Below are the records; copy every line in them that holds the string "reason".

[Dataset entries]
↓
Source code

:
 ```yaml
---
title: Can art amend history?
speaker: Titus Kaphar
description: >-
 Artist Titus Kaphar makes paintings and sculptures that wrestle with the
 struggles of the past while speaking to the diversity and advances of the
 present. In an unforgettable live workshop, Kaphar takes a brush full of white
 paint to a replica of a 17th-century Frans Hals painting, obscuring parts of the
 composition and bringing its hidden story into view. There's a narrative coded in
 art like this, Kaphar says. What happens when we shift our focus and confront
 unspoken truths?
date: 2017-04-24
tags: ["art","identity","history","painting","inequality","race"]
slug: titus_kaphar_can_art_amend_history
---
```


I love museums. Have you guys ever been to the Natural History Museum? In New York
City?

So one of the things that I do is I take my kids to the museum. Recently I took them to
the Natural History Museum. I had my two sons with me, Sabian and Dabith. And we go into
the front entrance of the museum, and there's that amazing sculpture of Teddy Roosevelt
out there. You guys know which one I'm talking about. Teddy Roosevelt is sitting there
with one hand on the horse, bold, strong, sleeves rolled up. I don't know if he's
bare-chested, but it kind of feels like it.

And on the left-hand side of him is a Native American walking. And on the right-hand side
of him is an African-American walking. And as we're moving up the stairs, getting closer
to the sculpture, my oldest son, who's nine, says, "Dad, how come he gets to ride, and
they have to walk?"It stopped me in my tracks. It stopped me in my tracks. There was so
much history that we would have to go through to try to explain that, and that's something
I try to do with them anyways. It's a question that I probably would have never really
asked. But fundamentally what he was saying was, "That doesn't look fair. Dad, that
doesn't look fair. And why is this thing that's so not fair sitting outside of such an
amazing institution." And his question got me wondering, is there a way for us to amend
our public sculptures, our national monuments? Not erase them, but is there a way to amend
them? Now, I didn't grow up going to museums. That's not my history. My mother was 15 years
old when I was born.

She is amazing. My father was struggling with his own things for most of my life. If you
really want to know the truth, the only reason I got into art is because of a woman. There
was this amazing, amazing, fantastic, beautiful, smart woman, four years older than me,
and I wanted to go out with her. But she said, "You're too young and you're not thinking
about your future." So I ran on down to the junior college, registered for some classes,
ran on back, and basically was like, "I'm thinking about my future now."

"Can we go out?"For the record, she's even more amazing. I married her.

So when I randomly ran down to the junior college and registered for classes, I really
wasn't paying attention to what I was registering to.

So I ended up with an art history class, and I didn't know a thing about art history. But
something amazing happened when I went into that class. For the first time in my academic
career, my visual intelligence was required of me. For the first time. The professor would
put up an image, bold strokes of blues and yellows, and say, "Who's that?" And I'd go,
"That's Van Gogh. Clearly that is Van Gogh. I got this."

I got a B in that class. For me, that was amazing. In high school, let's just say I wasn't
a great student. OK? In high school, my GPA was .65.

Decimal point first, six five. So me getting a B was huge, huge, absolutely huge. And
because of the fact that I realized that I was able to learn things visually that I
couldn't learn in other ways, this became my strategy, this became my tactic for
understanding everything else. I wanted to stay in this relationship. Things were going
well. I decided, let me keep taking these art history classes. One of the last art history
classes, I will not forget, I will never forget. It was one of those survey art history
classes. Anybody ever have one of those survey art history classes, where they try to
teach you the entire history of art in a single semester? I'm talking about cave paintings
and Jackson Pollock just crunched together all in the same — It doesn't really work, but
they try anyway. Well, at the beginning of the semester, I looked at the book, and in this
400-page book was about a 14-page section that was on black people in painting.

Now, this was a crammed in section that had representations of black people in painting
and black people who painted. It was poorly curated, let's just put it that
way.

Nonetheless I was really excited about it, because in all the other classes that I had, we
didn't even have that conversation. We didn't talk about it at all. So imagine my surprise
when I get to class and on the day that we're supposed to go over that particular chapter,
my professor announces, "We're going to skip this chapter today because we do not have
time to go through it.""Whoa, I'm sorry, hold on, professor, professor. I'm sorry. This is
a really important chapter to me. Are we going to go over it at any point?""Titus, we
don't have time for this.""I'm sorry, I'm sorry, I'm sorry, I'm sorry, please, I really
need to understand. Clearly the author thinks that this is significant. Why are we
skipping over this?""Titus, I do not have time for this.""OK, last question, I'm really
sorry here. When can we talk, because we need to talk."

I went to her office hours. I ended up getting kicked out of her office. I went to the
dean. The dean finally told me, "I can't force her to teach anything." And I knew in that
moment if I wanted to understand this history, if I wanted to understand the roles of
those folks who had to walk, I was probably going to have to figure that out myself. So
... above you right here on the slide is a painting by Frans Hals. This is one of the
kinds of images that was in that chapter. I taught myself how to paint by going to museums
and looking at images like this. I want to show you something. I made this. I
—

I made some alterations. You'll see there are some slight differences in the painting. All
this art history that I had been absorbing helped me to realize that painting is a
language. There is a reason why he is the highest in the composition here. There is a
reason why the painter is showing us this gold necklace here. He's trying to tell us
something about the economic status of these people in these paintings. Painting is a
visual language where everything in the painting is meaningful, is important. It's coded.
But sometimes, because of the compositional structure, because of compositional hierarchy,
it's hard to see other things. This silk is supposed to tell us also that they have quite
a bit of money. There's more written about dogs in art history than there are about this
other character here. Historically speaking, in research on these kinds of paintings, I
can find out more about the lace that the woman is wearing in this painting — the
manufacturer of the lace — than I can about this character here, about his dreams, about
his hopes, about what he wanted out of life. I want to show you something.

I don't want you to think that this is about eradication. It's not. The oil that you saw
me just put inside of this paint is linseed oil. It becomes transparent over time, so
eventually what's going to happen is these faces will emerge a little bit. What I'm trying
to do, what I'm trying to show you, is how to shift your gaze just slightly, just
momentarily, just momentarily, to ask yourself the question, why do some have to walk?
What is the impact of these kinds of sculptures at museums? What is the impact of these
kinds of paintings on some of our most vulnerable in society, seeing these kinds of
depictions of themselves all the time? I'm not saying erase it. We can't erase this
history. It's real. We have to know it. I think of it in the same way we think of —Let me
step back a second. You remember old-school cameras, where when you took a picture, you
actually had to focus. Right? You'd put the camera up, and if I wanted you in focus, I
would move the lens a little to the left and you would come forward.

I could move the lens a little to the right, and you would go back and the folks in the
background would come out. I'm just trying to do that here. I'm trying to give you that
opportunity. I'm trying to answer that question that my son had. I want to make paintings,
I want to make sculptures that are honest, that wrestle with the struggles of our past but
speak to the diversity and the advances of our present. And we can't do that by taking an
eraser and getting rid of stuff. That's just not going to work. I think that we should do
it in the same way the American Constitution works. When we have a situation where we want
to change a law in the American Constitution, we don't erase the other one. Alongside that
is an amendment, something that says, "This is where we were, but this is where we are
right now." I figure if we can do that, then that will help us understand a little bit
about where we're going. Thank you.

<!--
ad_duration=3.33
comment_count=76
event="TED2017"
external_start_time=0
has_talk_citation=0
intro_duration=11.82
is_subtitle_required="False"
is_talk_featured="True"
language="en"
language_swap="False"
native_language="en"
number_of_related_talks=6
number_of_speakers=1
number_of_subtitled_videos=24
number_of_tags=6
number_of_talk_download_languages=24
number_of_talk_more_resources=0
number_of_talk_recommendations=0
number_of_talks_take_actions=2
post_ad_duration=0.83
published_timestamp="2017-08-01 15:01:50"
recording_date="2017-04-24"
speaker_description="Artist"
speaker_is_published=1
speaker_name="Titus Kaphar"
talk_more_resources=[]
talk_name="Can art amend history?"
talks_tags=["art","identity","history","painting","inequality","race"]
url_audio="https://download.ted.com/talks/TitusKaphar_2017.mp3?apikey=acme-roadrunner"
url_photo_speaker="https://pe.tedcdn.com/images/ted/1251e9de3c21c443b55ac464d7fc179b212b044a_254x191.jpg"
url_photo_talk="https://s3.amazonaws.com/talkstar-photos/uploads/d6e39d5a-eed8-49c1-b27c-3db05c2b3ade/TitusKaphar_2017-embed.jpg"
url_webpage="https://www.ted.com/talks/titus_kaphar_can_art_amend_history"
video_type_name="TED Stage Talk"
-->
↑
↓
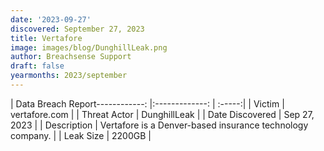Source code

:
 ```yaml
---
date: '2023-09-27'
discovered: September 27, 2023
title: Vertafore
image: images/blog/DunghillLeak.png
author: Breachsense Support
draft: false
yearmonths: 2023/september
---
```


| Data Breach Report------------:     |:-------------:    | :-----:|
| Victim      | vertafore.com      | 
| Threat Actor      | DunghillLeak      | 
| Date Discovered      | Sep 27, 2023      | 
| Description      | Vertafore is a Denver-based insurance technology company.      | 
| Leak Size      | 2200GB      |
↑
**Output for this task**.
really want to know the truth, the only reason I got into art is because of a woman. There
language. There is a reason why he is the highest in the composition here. There is a
reason why the painter is showing us this gold necklace here. He's trying to tell us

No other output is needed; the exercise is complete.